Edgar Allan Poe on view dependencies
© Laurenz Albe 2018

 

We all know that in PostgreSQL we cannot drop an object if there are view dependencies on it:

CREATE TABLE t (id integer PRIMARY KEY);

CREATE VIEW v AS SELECT * FROM t;

DROP TABLE t;
ERROR:  cannot drop table t because other objects depend on it
DETAIL:  view v depends on table t
HINT:  Use DROP ... CASCADE to drop the dependent objects too.

ALTER TABLE t DROP id;
ERROR:  cannot drop column id of table t because other objects depend on it
DETAIL:  view v depends on column id of table t
HINT:  Use DROP ... CASCADE to drop the dependent objects too.

Some people like it because it keeps the database consistent; some people hate it because it makes schema modifications more difficult. But that’s the way it is.

In this article I want to explore the mechanics behind view dependencies and show you how to track what views depend on a certain PostgreSQL object.

Why would I need that?

Imagine you want to modify a table, e.g. change a column’s data type from integer to bigint because you realize you will need to store bigger numbers.
However, you cannot do that if there are views that use the column. You first have to drop those views, then change the column and then run all the CREATE VIEW statements to create the views again.

As the example shows, editing tables can be quite a challenge if there is a deep hierarchy of views, because you have to create the views in the correct order. You cannot create a view unless all the objects it requires are present.

Best practices with views

Before I show you how to untangle the mess, I’d like to tell you what mistakes to avoid when you are using views in your database design (excuse my switching to teacher mode; I guess holding courses has that effect on you).

Views are good for two things:

  • They allow you to have a recurring SQL query or expression in one place for easy reuse.
  • They can be used as an interface to abstract from the actual table definitions, so that you can reorganize the tables without having to modify the interface.

Neither of these applications require  you to “stack” views, that is, define views over views.

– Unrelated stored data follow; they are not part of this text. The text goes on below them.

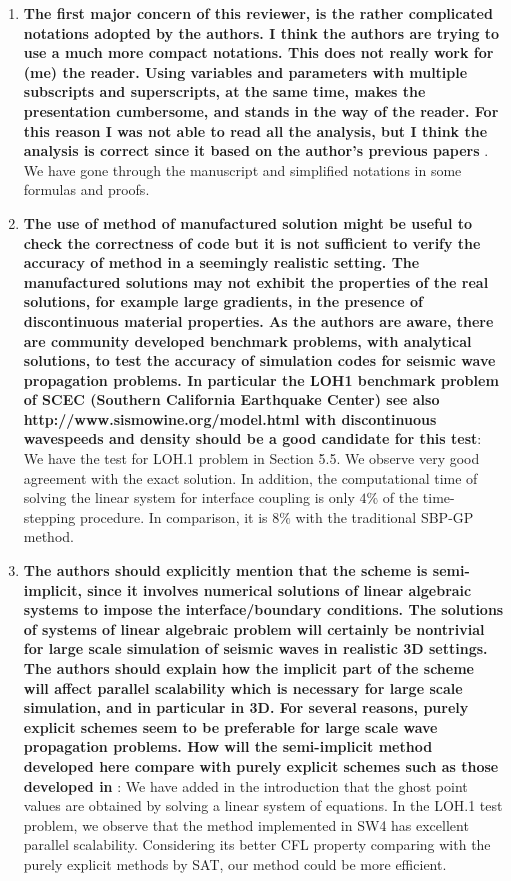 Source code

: \documentclass[twoside,11pt]{article}
\begin{document}
\begin{enumerate}
\item \textbf{The first major concern of this reviewer, is the rather complicated notations adopted by the authors. I think the authors are trying to use a much more compact notations. This does not really work for (me) the reader. Using variables and parameters with multiple subscripts and superscripts, at the same time, makes the presentation cumbersome, and stands in the way of the reader. For this reason I was not able to read all the analysis, but I think the analysis is correct since it based on the author’s previous papers} \cite{petersson2009stable,wang2019fourth,petersson2015wave}.\\
 We have gone through the manuscript and simplified notations in some formulas and proofs.

\item  \textbf{The use of method of manufactured solution might be useful to check the correctness of code but it is not sufficient to verify the accuracy of method in a seemingly realistic setting. The manufactured solutions may not exhibit the properties of the real solutions, for example large gradients, in the presence of discontinuous material properties. As the authors are aware, there are community developed benchmark problems, with analytical solutions, to test the accuracy of simulation codes for seismic wave propagation problems. In particular the LOH1 benchmark problem of SCEC (Southern California Earthquake Center) see also http://www.sismowine.org/model.html with discontinuous wavespeeds and density should be a good candidate for this test}: We have the test for LOH.1 problem in Section 5.5. We observe very good agreement with the exact solution. In addition, the computational time of solving the linear system for interface coupling is only $4\%$ of the time-stepping procedure. In comparison, it is $8\%$ with the traditional SBP-GP method.

\item  \textbf{The authors should explicitly mention that the scheme is semi-implicit, since it involves numerical solutions of linear algebraic systems to impose the interface/boundary conditions. The solutions of systems of linear algebraic problem will certainly be nontrivial for large scale simulation of seismic waves in realistic 3D settings. The authors should explain how the implicit part of the scheme will affect parallel scalability which is necessary for large scale simulation, and in particular in 3D. For several reasons, purely explicit schemes seem to be preferable for large scale wave propagation problems. How will the semi-implicit method developed here compare with purely explicit schemes such as those developed in} \cite{virta2014acoustic,duru2014stable}: We have added in the introduction that the ghost point values are obtained by solving a linear system of equations. In the LOH.1 test problem, we observe that the method implemented in SW4 has excellent parallel scalability. Considering its better CFL property comparing with the purely explicit methods by SAT, our method could be more efficient. 


\end{enumerate}
\end{document}
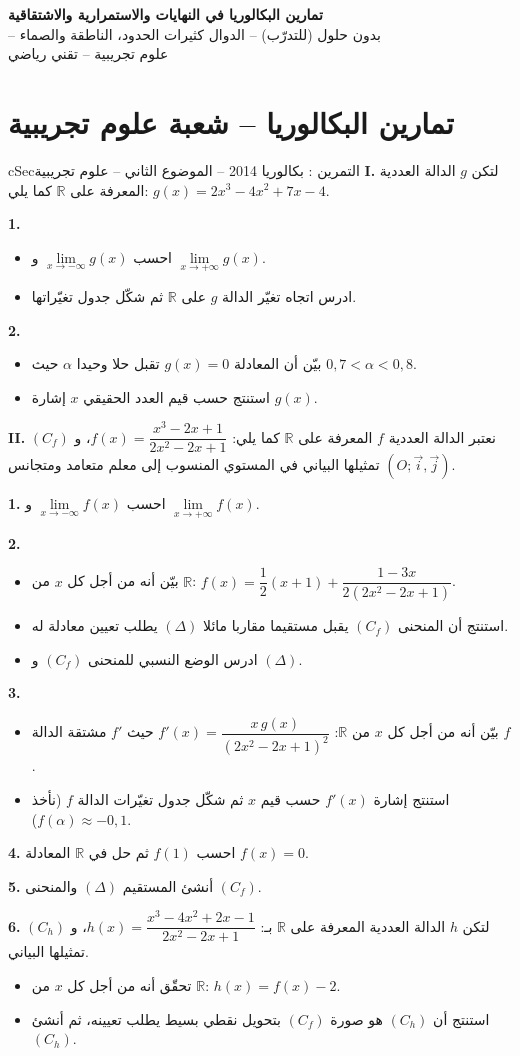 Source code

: \documentclass[12pt,a4paper]{article}
\newenvironment{BOX}[2]{\begin{otherlanguage}{english}\begin{arbox}{#1}{#2}}{\end{arbox}\end{otherlanguage}}
\newcounter{exo}
\newenvironment{tamrin}[1]{\stepcounter{exo}\begin{BOX}{cSec}{التمرين \theexo: #1}}{\end{BOX}}
\newenvironment{LTR}{\begin{otherlanguage}{english}}{\end{otherlanguage}}
\newcommand{\R}{\mathbb{R}}
\newenvironment{sq}{\begin{itemize}[leftmargin=2.4em,itemsep=3pt]}{\end{itemize}}
\newcommand{\qa}{\item[(أ)]}\newcommand{\qb}{\item[(ب)]}\newcommand{\qc}{\item[(جـ)]}\newcommand{\qd}{\item[(د)]}\newcommand{\qe}{\item[(هـ)]}
\newcommand{\QQ}[1]{\par\smallskip\textbf{#1.} }
\begin{document}
\begin{LTR}
\begin{tcolorbox}[enhanced,colback=cSec,colframe=cSec,arc=3mm,halign=center,boxrule=0pt,top=12pt,bottom=12pt,before upper={\selectlanguage{arabic}}]
{\color{white}\fontsize{21}{27}\selectfont\bfseries تمارين البكالوريا في النهايات والاستمرارية والاشتقاقية}\\[8pt]
{\color{white}\large -- بدون حلول (للتدرّب) -- الدوال كثيرات الحدود، الناطقة والصماء}\\[5pt]
{\color{white}\large علوم تجريبية -- تقني رياضي}
\end{tcolorbox}
\end{LTR}

\section{تمارين البكالوريا -- شعبة علوم تجريبية}
\begin{tamrin}{بكالوريا 2014 -- الموضوع الثاني -- علوم تجريبية}
\textbf{I.} لتكن $g$ الدالة العددية المعرفة على $\R$ كما يلي: $g(x)=2x^{3}-4x^{2}+7x-4$.
\QQ{1}
\begin{sq}
\qa احسب $\lim\limits_{x\to-\infty}g(x)$ و $\lim\limits_{x\to+\infty}g(x)$.
\qb ادرس اتجاه تغيّر الدالة $g$ على $\R$ ثم شكّل جدول تغيّراتها.
\end{sq}
\QQ{2}
\begin{sq}
\qa بيّن أن المعادلة $g(x)=0$ تقبل حلا وحيدا $\alpha$ حيث $0{,}7<\alpha<0{,}8$.
\qb استنتج حسب قيم العدد الحقيقي $x$ إشارة $g(x)$.
\end{sq}
\textbf{II.} نعتبر الدالة العددية $f$ المعرفة على $\R$ كما يلي: $f(x)=\dfrac{x^{3}-2x+1}{2x^{2}-2x+1}$، و $(C_f)$ تمثيلها البياني في المستوي المنسوب إلى معلم متعامد ومتجانس $(O;\vec i,\vec j)$.
\QQ{1} احسب $\lim\limits_{x\to-\infty}f(x)$ و $\lim\limits_{x\to+\infty}f(x)$.
\QQ{2}
\begin{sq}
\qa بيّن أنه من أجل كل $x$ من $\R$: $f(x)=\dfrac12(x+1)+\dfrac{1-3x}{2(2x^{2}-2x+1)}$.
\qb استنتج أن المنحنى $(C_f)$ يقبل مستقيما مقاربا مائلا $(\Delta)$ يطلب تعيين معادلة له.
\qc ادرس الوضع النسبي للمنحنى $(C_f)$ و $(\Delta)$.
\end{sq}
\QQ{3}
\begin{sq}
\qa بيّن أنه من أجل كل $x$ من $\R$: $f'(x)=\dfrac{x\,g(x)}{(2x^{2}-2x+1)^{2}}$ حيث $f'$ مشتقة الدالة $f$.
\qb استنتج إشارة $f'(x)$ حسب قيم $x$ ثم شكّل جدول تغيّرات الدالة $f$ (نأخذ $f(\alpha)\approx-0{,}1$).
\end{sq}
\QQ{4} احسب $f(1)$ ثم حل في $\R$ المعادلة $f(x)=0$.
\QQ{5} أنشئ المستقيم $(\Delta)$ والمنحنى $(C_f)$.
\QQ{6} لتكن $h$ الدالة العددية المعرفة على $\R$ بـ: $h(x)=\dfrac{x^{3}-4x^{2}+2x-1}{2x^{2}-2x+1}$، و $(C_h)$ تمثيلها البياني.
\begin{sq}
\qa تحقّق أنه من أجل كل $x$ من $\R$: $h(x)=f(x)-2$.
\qb استنتج أن $(C_h)$ هو صورة $(C_f)$ بتحويل نقطي بسيط يطلب تعيينه، ثم أنشئ $(C_h)$.
\end{sq}
\end{tamrin}
\end{document}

There are two patterns of using views that tend to be problematic, and they both stem from the mistaken idea that a view works exactly like a table, just because it looks like one:

  • Defining many layers of views so that your final queries look deceptively simple.
    However, when you try to unravel the views, for example by looking at the execution plan, the query turns out to be so complicated that it is almost impossible to understand what is really going on and how to improve it.
  • Defining a denormalized “world view” which is just a join of all your database tables and using that for all of your queries.
    People who do that tend to be surprised when certain WHERE conditions work well, but others take impossibly long.

Never forget that a view is just a “crystallized” SQL statement and gets replaced by its definition when the query is executed.

How are views stored in PostgreSQL?

A view in PostgreSQL is not that different from a table: it is a “relation”, that is “something with columns”.
All such objects are stored in the catalog table pg_class.

As the documentation states, a view is almost the same as a table, with a few exceptions:

  • it has no data file (because it holds no data)
  • its relkind is “v” rather than “r
  • it has an ON SELECT rule called “_RETURN

This “query rewrite rule” contains the definition of the view and is stored in the ev_action column of the pg_rewrite catalog table.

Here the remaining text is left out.